** SOURCE MATERIAL follows **

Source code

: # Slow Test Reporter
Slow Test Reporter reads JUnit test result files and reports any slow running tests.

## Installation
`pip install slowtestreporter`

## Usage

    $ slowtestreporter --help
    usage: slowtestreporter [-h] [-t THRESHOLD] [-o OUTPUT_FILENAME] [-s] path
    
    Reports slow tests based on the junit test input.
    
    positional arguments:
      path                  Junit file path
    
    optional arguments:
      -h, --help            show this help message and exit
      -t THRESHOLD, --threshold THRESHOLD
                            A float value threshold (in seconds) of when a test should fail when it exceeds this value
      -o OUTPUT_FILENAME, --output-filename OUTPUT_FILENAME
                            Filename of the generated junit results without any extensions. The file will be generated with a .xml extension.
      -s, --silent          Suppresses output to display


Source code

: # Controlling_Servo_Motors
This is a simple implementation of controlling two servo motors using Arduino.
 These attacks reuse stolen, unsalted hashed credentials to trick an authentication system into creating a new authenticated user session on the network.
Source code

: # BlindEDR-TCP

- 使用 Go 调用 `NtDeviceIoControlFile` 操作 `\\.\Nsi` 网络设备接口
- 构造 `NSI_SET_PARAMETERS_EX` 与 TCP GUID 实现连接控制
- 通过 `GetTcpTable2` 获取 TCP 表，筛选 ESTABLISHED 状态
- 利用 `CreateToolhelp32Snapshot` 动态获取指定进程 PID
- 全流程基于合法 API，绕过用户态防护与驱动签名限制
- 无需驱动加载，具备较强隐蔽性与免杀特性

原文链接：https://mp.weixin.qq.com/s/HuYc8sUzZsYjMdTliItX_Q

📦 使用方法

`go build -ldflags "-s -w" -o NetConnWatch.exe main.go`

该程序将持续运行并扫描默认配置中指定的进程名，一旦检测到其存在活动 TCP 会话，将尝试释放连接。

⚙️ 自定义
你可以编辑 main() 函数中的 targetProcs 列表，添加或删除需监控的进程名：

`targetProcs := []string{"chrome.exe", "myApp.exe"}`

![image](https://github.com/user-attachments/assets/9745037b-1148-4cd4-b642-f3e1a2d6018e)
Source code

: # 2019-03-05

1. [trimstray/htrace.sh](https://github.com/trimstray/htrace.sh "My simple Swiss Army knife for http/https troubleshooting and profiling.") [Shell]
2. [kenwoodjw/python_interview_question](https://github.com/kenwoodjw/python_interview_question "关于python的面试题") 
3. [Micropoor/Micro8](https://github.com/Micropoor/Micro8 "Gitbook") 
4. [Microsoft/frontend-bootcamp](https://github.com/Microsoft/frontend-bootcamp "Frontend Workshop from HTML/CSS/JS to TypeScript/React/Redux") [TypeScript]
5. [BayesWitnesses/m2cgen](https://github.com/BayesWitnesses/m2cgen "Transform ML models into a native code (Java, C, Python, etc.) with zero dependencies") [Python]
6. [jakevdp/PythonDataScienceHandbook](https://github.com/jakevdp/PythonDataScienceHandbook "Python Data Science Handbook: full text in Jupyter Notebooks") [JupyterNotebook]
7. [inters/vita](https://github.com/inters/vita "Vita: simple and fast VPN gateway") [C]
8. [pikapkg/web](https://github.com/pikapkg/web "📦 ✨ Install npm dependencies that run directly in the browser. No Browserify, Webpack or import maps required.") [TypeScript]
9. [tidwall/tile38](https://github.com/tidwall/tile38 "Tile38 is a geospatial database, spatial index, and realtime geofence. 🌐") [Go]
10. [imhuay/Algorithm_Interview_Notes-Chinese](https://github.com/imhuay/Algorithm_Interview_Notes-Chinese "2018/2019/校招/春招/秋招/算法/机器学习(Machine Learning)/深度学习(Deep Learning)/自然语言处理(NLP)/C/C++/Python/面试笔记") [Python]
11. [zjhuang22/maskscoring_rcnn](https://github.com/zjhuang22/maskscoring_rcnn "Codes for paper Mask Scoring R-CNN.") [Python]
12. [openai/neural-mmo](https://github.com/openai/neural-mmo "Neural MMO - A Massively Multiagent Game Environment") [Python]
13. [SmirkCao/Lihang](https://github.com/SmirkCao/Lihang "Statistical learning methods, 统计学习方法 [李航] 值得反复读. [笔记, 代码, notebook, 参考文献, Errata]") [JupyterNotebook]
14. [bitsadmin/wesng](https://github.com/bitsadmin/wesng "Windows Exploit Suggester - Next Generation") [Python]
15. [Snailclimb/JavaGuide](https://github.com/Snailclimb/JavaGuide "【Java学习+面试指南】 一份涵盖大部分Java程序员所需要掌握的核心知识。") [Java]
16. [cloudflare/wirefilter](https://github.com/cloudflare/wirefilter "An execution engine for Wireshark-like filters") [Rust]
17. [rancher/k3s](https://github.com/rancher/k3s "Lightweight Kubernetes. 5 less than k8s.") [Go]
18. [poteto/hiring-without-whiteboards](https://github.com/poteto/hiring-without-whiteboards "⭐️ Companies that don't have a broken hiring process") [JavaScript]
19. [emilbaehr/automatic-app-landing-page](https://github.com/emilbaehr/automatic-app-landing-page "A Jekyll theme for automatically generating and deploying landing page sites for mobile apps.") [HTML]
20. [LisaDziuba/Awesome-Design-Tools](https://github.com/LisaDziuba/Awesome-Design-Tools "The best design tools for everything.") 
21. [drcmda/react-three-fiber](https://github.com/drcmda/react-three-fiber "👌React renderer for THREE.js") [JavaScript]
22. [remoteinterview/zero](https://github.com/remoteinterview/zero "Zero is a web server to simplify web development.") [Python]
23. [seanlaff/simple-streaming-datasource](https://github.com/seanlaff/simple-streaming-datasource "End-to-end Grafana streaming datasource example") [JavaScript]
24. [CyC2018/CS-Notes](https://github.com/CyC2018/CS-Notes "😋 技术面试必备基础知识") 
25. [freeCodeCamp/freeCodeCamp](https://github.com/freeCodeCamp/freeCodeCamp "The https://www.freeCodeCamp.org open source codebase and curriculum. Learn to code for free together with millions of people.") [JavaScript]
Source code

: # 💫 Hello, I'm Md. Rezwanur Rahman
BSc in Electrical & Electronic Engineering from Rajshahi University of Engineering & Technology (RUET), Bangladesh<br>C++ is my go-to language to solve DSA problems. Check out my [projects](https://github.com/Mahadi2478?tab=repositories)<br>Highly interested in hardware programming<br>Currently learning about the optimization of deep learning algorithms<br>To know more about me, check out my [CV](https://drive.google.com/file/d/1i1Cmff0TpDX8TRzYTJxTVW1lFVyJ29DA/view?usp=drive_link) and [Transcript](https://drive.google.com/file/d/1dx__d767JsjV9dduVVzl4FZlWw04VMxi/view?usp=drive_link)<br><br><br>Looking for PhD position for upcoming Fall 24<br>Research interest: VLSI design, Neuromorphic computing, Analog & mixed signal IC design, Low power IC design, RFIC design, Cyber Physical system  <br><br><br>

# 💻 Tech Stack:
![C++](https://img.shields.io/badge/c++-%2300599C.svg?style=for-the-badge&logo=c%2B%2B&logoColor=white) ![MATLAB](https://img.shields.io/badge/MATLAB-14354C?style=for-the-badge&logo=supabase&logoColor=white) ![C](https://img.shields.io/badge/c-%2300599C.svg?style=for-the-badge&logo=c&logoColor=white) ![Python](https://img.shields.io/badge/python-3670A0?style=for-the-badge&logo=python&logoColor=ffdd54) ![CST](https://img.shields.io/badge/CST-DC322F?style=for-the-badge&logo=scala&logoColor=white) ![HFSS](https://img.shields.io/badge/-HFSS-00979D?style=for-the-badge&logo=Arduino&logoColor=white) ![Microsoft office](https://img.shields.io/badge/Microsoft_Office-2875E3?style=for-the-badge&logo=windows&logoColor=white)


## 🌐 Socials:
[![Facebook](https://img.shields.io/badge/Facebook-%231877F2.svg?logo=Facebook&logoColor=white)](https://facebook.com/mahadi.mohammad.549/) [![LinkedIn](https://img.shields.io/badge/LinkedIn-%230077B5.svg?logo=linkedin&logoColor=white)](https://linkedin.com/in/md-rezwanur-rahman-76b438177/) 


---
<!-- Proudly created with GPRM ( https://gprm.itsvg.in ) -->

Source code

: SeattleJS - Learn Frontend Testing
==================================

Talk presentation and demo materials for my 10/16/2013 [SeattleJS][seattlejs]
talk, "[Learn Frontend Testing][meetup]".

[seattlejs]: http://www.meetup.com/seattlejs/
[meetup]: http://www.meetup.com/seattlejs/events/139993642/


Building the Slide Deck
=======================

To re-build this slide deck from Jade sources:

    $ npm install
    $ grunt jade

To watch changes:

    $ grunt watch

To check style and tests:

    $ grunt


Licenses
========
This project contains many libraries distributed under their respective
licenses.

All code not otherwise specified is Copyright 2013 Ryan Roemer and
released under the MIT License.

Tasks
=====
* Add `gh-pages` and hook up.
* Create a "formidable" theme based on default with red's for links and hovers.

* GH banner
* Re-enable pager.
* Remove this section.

** End of SOURCE MATERIAL **

## WORK TASK
Working from the entries above, return all lines that contain "tests".

## REPLY
Slow Test Reporter reads JUnit test result files and reports any slow running tests.
    Reports slow tests based on the junit test input.
To check style and tests:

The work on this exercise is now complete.